American University-Katzen Arts Center
February 18, 2010
A good dance lecture-demonstration is not easy to find. Inherently, its formula can be fraught with problems: a forced and contrived sharing of ideas, too much talk and not enough movement; all choreography and no framework. Finding a balance in this format is tough, and American University succeeded with Idan Cohen-Dancing Israeli Identity: Looking Backward, Looking Forward. This evening had it all: a brilliant, eloquent and generous choreographer in conversation with a thoughtful, passionate professor and historian (too often, a rarity in academic circles).
Dr. Nina Spiegel began by taking the audience on an informative journey exploring some general aspects of Israeli culture, while accenting the expression of it through dance. In one session, it is impossible to relay everything that makes a people unique, but the main point that I took from her lecture was the strong presence of dualism in Israeli culture. The audience then was able to see a tangible example of this dualism as Idan Cohen took the stage in an excerpt from 3 pieced swan, op. 1.
The short sequence that Cohen performed was a staccato myriad of animal-like choreography. He so integrated crawling, rolling, and arching into his movement vocabulary that at times, he appeared to be a true member of the cat, reptile or amphibian families. In the middle of his solo, he also introduced some more fluid passages, still strongly linked to animals, but of a very different quality. Here we saw circular head rolls and serpentine massaging of the spine playing against the still present angular motions. All the choreography shared a very strong element of grounding; a passionate yearning for connection to the earth.
Cohen and Spiegel then reflected on this work as well as other dances shown on film, relating all to Israeli culture. It was thrilling to see two scholars committed to discovering and sharing these connections. The most interesting analysis (for me, anyway) was how dualism -which we learned is deeply rooted in Israeli culture - is evident when comparing 3 pieced swan to the original and quintessential ballet, Swan Lake.

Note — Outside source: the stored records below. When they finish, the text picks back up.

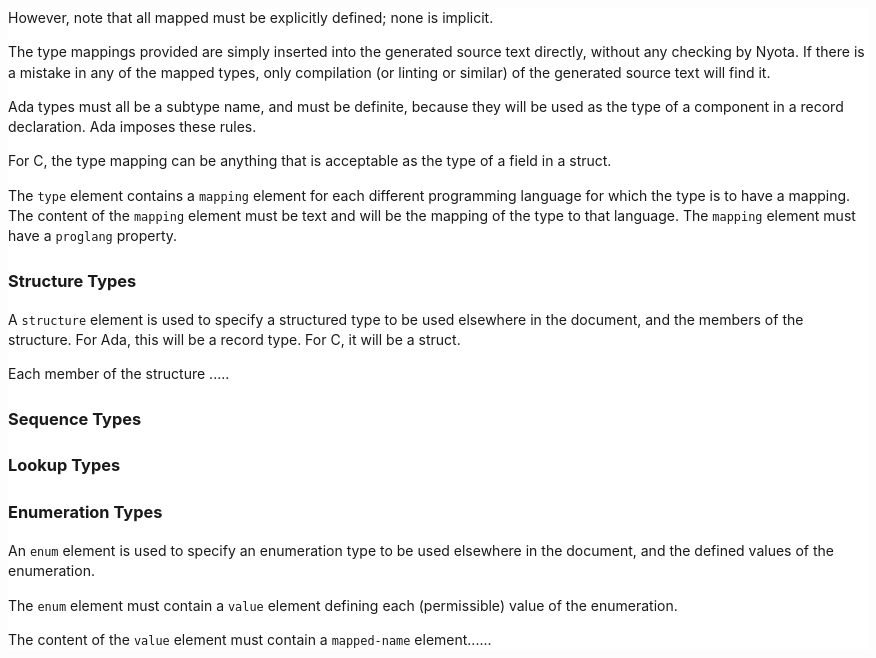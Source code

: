 However, note that all mapped must be explicitly defined; none is implicit. 

The type mappings provided are simply inserted into the generated source text directly, without
any checking by Nyota. If there is a mistake in any of the mapped types, only compilation (or
linting or similar) of the generated source text will find it. 

Ada types must all be a subtype name, and must be definite, because they will be used as the
type of a component in a record declaration. Ada imposes these rules. 

For C, the type mapping can be anything that is acceptable as the type of a field in a struct. 

The `type` element contains a `mapping` element for each different programming language for
which the type is to have a mapping. The content of the `mapping` element must be text and will
be the mapping of the type to that language. The `mapping` element must have a `proglang`
property. 


### Structure Types

A `structure` element is used to specify a structured type to be used elsewhere in the
document, and the members of the structure. For Ada, this will be a record type. For C, it will
be a struct. 

Each member of the structure .....









### Sequence Types





### Lookup Types







### Enumeration Types

An `enum` element is used to specify an enumeration type to be used elsewhere in the document,
and the defined values of the enumeration. 

The `enum` element must contain a `value` element defining each (permissible) value of the
enumeration. 

The content of the `value` element must contain a `mapped-name` element......




### 





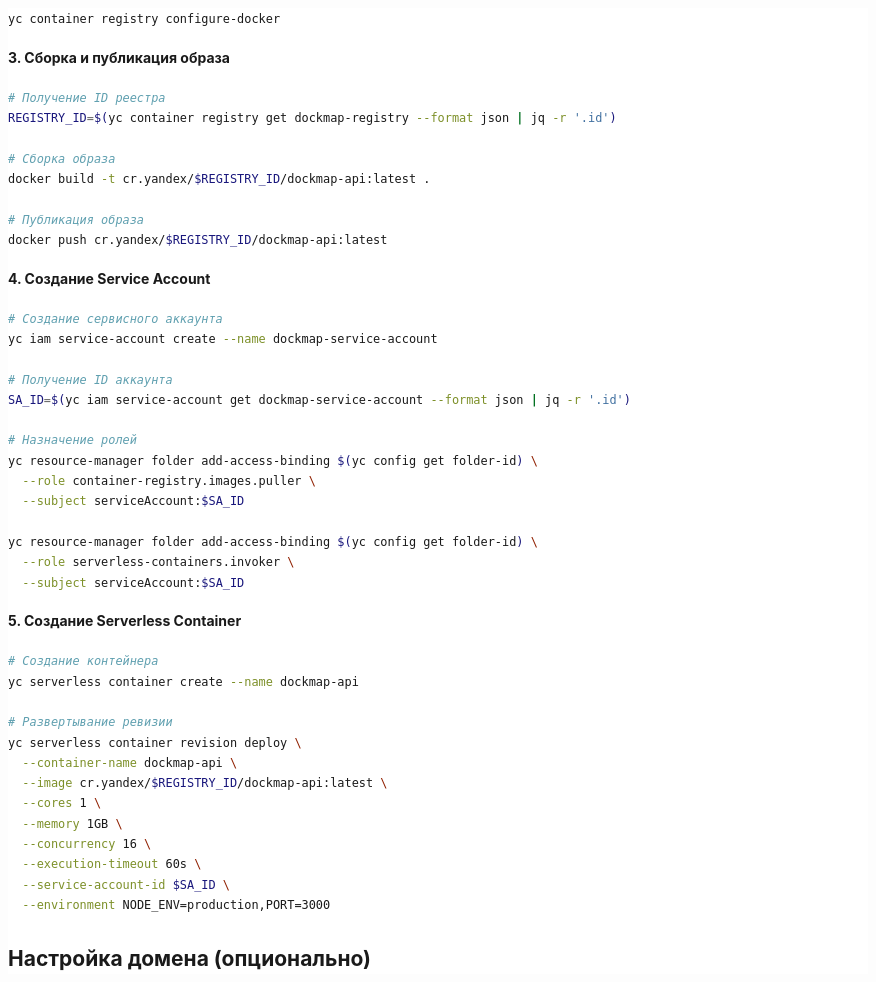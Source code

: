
 ```bash
yc container registry configure-docker
```

#### 3. Сборка и публикация образа

```bash
# Получение ID реестра
REGISTRY_ID=$(yc container registry get dockmap-registry --format json | jq -r '.id')

# Сборка образа
docker build -t cr.yandex/$REGISTRY_ID/dockmap-api:latest .

# Публикация образа
docker push cr.yandex/$REGISTRY_ID/dockmap-api:latest
```

#### 4. Создание Service Account

```bash
# Создание сервисного аккаунта
yc iam service-account create --name dockmap-service-account

# Получение ID аккаунта
SA_ID=$(yc iam service-account get dockmap-service-account --format json | jq -r '.id')

# Назначение ролей
yc resource-manager folder add-access-binding $(yc config get folder-id) \
  --role container-registry.images.puller \
  --subject serviceAccount:$SA_ID

yc resource-manager folder add-access-binding $(yc config get folder-id) \
  --role serverless-containers.invoker \
  --subject serviceAccount:$SA_ID
```

#### 5. Создание Serverless Container

```bash
# Создание контейнера
yc serverless container create --name dockmap-api

# Развертывание ревизии
yc serverless container revision deploy \
  --container-name dockmap-api \
  --image cr.yandex/$REGISTRY_ID/dockmap-api:latest \
  --cores 1 \
  --memory 1GB \
  --concurrency 16 \
  --execution-timeout 60s \
  --service-account-id $SA_ID \
  --environment NODE_ENV=production,PORT=3000
```

## Настройка домена (опционально)
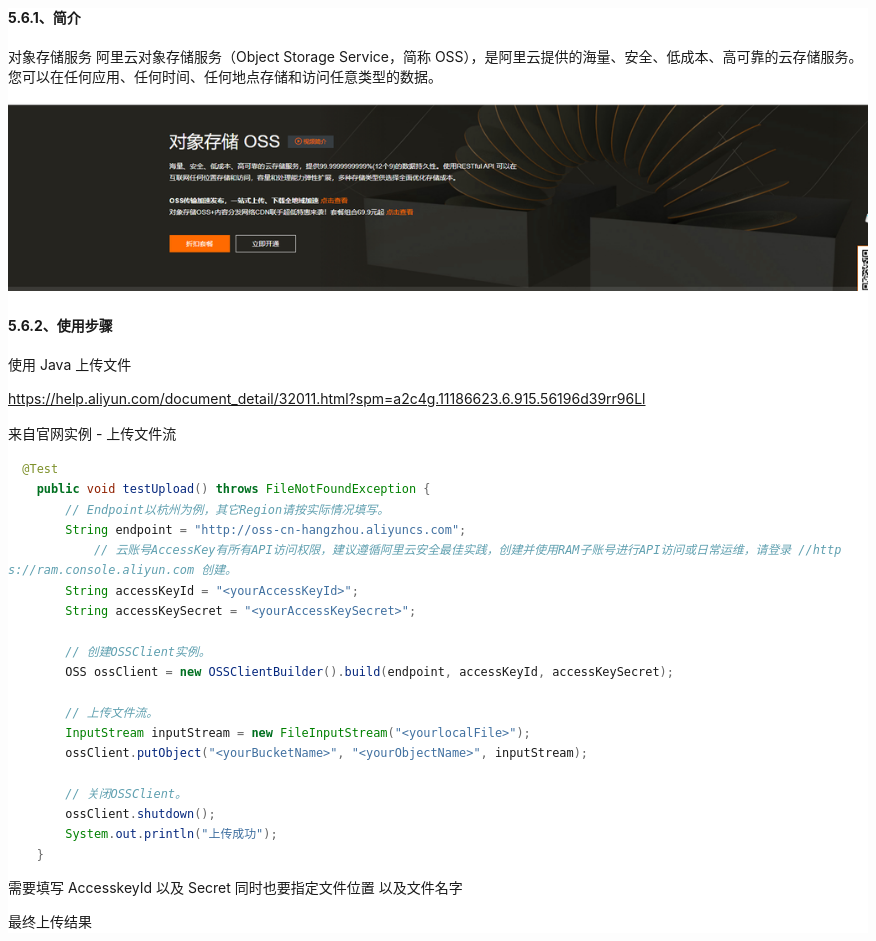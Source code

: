 #### 5.6.1、简介

对象存储服务 阿里云对象存储服务（Object Storage Service，简称 OSS），是阿里云提供的海量、安全、低成本、高可靠的云存储服务。您可以在任何应用、任何时间、任何地点存储和访问任意类型的数据。

![image-20201019202316446](images/image-20201019202316446.png)



#### 5.6.2、使用步骤

使用 Java 上传文件

https://help.aliyun.com/document_detail/32011.html?spm=a2c4g.11186623.6.915.56196d39rr96Ll

来自官网实例 - 上传文件流

```java
  @Test
    public void testUpload() throws FileNotFoundException {
        // Endpoint以杭州为例，其它Region请按实际情况填写。
        String endpoint = "http://oss-cn-hangzhou.aliyuncs.com";
            // 云账号AccessKey有所有API访问权限，建议遵循阿里云安全最佳实践，创建并使用RAM子账号进行API访问或日常运维，请登录 //https://ram.console.aliyun.com 创建。
        String accessKeyId = "<yourAccessKeyId>";
        String accessKeySecret = "<yourAccessKeySecret>";

        // 创建OSSClient实例。
        OSS ossClient = new OSSClientBuilder().build(endpoint, accessKeyId, accessKeySecret);

        // 上传文件流。
        InputStream inputStream = new FileInputStream("<yourlocalFile>");
        ossClient.putObject("<yourBucketName>", "<yourObjectName>", inputStream);

        // 关闭OSSClient。
        ossClient.shutdown();
        System.out.println("上传成功");
    }
```

需要填写 AccesskeyId 以及 Secret 同时也要指定文件位置 以及文件名字

最终上传结果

Spiegel highlighted several differences between Cohen's piece and the traditional Swan Lake, observing how these contrasts spoke to dualism. First, she presented the discrepancy in expectation versus production. For Cohen's musing on Swan Lake, he chose to retain the original music. When 3 pieced swan is performed, Spiegel noted that the audience is not expecting the movements that appear onstage. The adherence to the original score suggests certain choreography, and the reality of his piece does not meet these assumptions. Second, she pointed out the tension between community and the individual. In much of the classical Swan Lake, largely populated celebratory scenes erupt into jubilant group dances of the village and the court. Cohen danced his excerpt as a solo, and later in the evening, we saw that usually this piece has only three dancers. Spiegel argued that this is a far cry from the dozens of bodies onstage during most of Swan Lake. Last, the space between male and female was considered. Of course, the main role in Swan Lake is danced by a woman, and in Cohen's solo, a man became the primary character. I agree that challenging the gender roles in Swan Lake is another dimension of difference and duality. But, when dissecting this particular topic, reference should be made to the choreographers who have examined this issue before, specifically Matthew Bourne.
I did feel that the acknowledgement of sameness between 3 pieced swan and Swan Lake was missing from the discussion. In academia, there is often an assumption that sameness is not as valuable as difference. I don't believe this is so. I also don't think that these similarities detract or erase the presence of duality in Cohen's work. Swan Lake comes from a dualistic place, and Cohen explained that the starting point for his piece was this original story. With being conceived from the original, degrees of sameness with a strong presence of duality should be expected and commended.
Groundedness was the first characteristic of similarity. Earlier, I described the excerpt from 3 pieced swan as being drawn to the earth. On the surface, the ballet version of Swan Lake appears to be the opposite: vertical, airy, and light. I understand how lifts and pointework can give that incorrect impression. In truth, ballet is incredibly grounded. One of the best ways to describe ballet technique is that "you must have your down to have your up". Every lift, every turn, every releve depends on feeling, using and giving in to the floor to achieve the desired result. So, yes, the modern and ballet choreography are very different, but the impetus and the strength comes from the same place: the ground. Another point of sameness is the messiness of Swan Lake. Again, on the surface the ballet version conjures beauty and love, while 3 pieced swan seems rooted in the rough and unkempt. The classic is actually a dark, ugly story about captivity, control, longing and death. I don't leave Swan Lake saying "how beautiful"; I leave Swan Lake saying, "how sad". Underneath the costumes, the sets, and the choreography, both works illustrate a similar darkness and loneliness.
These two works are in consonance as much as they are in dissonance; and both states of being are interesting ruminations on duality.